━━━━━ Extracted data

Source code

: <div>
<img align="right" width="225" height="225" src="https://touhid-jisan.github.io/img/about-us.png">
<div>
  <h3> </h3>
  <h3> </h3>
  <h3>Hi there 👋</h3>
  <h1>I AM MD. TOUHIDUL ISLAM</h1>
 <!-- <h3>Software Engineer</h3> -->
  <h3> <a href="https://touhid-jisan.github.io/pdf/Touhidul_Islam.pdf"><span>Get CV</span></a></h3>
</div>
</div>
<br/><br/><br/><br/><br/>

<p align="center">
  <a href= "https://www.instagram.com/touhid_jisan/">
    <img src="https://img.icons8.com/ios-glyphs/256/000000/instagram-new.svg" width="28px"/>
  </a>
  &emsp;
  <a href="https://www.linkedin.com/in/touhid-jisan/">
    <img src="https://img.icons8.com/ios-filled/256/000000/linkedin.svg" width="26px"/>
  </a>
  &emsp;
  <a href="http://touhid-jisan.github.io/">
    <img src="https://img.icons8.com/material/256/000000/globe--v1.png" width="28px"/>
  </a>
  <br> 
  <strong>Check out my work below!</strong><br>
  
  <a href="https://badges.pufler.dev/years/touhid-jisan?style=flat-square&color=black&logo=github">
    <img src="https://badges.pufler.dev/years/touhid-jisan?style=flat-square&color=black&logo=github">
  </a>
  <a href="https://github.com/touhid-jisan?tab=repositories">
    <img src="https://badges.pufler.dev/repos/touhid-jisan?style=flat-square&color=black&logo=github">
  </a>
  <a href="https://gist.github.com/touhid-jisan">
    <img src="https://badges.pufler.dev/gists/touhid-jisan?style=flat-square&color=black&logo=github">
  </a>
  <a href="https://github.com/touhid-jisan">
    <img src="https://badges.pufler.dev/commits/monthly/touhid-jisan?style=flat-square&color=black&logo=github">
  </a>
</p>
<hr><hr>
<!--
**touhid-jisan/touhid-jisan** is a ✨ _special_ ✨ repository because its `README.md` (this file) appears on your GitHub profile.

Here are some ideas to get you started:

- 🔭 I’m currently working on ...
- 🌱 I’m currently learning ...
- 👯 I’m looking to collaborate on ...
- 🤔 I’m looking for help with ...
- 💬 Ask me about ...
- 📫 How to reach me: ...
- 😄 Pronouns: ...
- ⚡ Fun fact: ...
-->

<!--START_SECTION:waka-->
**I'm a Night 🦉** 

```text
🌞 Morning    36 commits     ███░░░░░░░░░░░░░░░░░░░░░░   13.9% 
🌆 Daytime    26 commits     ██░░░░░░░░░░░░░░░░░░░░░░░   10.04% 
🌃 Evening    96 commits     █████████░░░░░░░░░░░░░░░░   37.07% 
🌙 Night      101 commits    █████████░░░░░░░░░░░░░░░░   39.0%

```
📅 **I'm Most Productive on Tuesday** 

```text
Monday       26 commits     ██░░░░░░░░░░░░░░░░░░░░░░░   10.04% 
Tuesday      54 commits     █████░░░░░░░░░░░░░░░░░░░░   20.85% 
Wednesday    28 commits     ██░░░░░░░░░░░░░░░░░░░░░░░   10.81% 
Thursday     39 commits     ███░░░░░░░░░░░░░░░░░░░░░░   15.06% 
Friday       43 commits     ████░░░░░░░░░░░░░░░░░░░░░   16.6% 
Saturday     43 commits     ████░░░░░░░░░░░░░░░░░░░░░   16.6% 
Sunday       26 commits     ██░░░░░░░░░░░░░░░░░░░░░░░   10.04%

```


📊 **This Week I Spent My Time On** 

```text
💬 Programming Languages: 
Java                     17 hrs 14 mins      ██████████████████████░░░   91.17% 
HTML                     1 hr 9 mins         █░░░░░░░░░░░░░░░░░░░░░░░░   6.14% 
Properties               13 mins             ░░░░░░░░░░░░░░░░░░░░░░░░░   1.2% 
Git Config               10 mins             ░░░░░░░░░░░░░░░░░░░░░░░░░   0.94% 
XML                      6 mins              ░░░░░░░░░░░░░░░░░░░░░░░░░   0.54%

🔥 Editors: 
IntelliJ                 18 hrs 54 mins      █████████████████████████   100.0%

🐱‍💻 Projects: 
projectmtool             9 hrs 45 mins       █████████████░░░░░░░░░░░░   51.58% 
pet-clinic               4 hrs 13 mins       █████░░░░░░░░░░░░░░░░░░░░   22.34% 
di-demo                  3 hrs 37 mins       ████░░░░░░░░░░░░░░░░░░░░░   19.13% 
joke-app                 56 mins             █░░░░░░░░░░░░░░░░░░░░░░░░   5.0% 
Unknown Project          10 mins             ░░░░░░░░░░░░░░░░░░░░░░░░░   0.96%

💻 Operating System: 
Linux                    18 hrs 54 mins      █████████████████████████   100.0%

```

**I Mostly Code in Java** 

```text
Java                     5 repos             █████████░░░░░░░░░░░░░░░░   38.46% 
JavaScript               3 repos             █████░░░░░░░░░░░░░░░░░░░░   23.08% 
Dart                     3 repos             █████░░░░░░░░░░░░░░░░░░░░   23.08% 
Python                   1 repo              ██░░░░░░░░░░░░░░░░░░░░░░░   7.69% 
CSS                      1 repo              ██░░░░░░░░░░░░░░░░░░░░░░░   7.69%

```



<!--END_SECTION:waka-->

━━━━━━━━━━

§ **What this task involves**
Read through the entries, then copy every line where the string "Tuesday" is found.

§ **Answer**
📅 **I'm Most Productive on Tuesday** 
Tuesday      54 commits     █████░░░░░░░░░░░░░░░░░░░░   20.85% 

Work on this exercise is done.